## Entries supplied
-- -- --
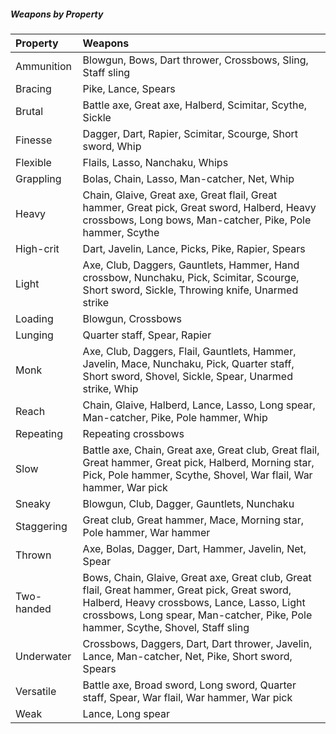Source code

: ##### Weapons by Property
| Property   | Weapons |
|:-----------|:--------|
| Ammunition | Blowgun, Bows, Dart thrower, Crossbows, Sling, Staff sling |
| Bracing    | Pike, Lance, Spears |
| Brutal     | Battle axe, Great axe, Halberd, Scimitar, Scythe, Sickle |
| Finesse    | Dagger, Dart, Rapier, Scimitar, Scourge, Short sword, Whip |
| Flexible   | Flails, Lasso, Nanchaku, Whips |
| Grappling  | Bolas, Chain, Lasso, Man-catcher, Net, Whip |
| Heavy      | Chain, Glaive, Great axe, Great flail, Great hammer, Great pick, Great sword, Halberd, Heavy crossbows, Long bows, Man-catcher, Pike, Pole hammer, Scythe |
| High-crit  | Dart, Javelin, Lance, Picks, Pike, Rapier, Spears |
| Light      | Axe, Club, Daggers, Gauntlets, Hammer, Hand crossbow, Nunchaku, Pick, Scimitar, Scourge, Short sword, Sickle, Throwing knife, Unarmed strike |
| Loading    | Blowgun, Crossbows |
| Lunging    | Quarter staff, Spear, Rapier |
| Monk       | Axe, Club, Daggers, Flail, Gauntlets, Hammer, Javelin, Mace, Nunchaku, Pick, Quarter staff, Short sword, Shovel, Sickle, Spear, Unarmed strike, Whip |
| Reach      | Chain, Glaive, Halberd, Lance, Lasso, Long spear, Man-catcher, Pike, Pole hammer, Whip |
| Repeating  | Repeating crossbows |
| Slow       | Battle axe, Chain, Great axe, Great club, Great flail, Great hammer, Great pick, Halberd, Morning star, Pick, Pole hammer, Scythe, Shovel, War flail, War hammer, War pick |
| Sneaky     | Blowgun, Club, Dagger, Gauntlets, Nunchaku |
| Staggering | Great club, Great hammer, Mace, Morning star, Pole hammer, War hammer |
| Thrown     | Axe, Bolas, Dagger, Dart, Hammer, Javelin, Net, Spear |
| Two-handed | Bows, Chain, Glaive, Great axe, Great club, Great flail, Great hammer, Great pick, Great sword, Halberd, Heavy crossbows, Lance, Lasso, Light crossbows, Long spear, Man-catcher, Pike, Pole hammer, Scythe, Shovel, Staff sling |
| Underwater | Crossbows, Daggers, Dart, Dart thrower, Javelin, Lance, Man-catcher, Net, Pike, Short sword, Spears |
| Versatile  | Battle axe, Broad sword, Long sword, Quarter staff, Spear, War flail, War hammer, War pick |
| Weak       | Lance, Long spear |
-- -- --
## Work item
Return word for word the lines above from the line with "War hammer |" to the line with "Net, Spear |", including both and leaving out all others.

## Output for this task
| Staggering | Great club, Great hammer, Mace, Morning star, Pole hammer, War hammer |
| Thrown     | Axe, Bolas, Dagger, Dart, Hammer, Javelin, Net, Spear |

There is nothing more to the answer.